Comment by Animats - Hacker Neue

Animats Jul 3, 2015 parent

I've argued in the past for an intermediate position, especially for HTML. Browsers should be moderately tolerant of bad HTML. But rather than trying to handle errors invisibly, they should revert to a simplified rendering system intended to get the content across without the decorative effects. After the first error, a browser might stop processing further Javascript, display a red band indicating defective HTML, and display all text in the default font. It might also report the error to the server in some way.

Read through the error-recovery specification for HTML5. It's many pages of defined tolerance for old bugs. Then read the charset-guessing specification for HTML5, which is wildly ambiguous. (Statistical analysis of the document to guess the charset is suggested.) The spec should have mandated a charset parameter in the header a decade ago. If there's no charset specification, documents should render in ASCII with hex for values > 127.

dagw Jul 3, 2015

You've got two browsers to chose from. One that handles every site you visit without a problem, one which throws a bunch of obscure error messages on about 20% of the sites you visit.
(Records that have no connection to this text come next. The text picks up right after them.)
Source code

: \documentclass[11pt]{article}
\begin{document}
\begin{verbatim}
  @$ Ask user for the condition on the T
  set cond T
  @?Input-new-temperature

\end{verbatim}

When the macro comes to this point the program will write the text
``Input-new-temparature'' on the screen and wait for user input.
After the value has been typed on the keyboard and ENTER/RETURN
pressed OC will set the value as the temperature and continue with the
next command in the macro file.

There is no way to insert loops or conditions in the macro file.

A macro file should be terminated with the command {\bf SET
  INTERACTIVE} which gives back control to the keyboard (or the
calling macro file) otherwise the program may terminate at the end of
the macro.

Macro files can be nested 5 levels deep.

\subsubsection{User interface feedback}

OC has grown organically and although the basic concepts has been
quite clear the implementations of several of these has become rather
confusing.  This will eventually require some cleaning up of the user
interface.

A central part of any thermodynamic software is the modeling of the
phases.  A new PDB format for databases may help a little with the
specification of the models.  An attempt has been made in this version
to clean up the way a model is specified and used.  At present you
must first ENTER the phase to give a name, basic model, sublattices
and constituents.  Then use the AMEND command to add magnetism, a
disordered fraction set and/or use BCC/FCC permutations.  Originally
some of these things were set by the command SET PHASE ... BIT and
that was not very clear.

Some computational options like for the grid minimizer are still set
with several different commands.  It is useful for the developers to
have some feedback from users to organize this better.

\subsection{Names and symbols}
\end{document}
Which do you think most people will chose?

femto113 Jul 3, 2015

I think this would have been great if done from the beginning, but even in early versions of Mosaic malformed HTML would still appear "correct" visually, and since once it looked ok most people figured it was ok we've been buried under broken HTML from the beginning. The idea that the browser "handles every site without a problem" is slightly misleading though, since even if everything looks ok the user is paying a price of lower performance and a slower pace of innovation as browser developers devote huge amounts of time, money, and attention to not puking on all that broken HTML.

comex Jul 3, 2015

To a large degree this is it. Nobody bats an eye if a misplaced quote somewhere in a Python program causes the whole program to fail to start, but XHTML breaking pages on syntax errors was considered a terrible idea because the old way worked fine(tm).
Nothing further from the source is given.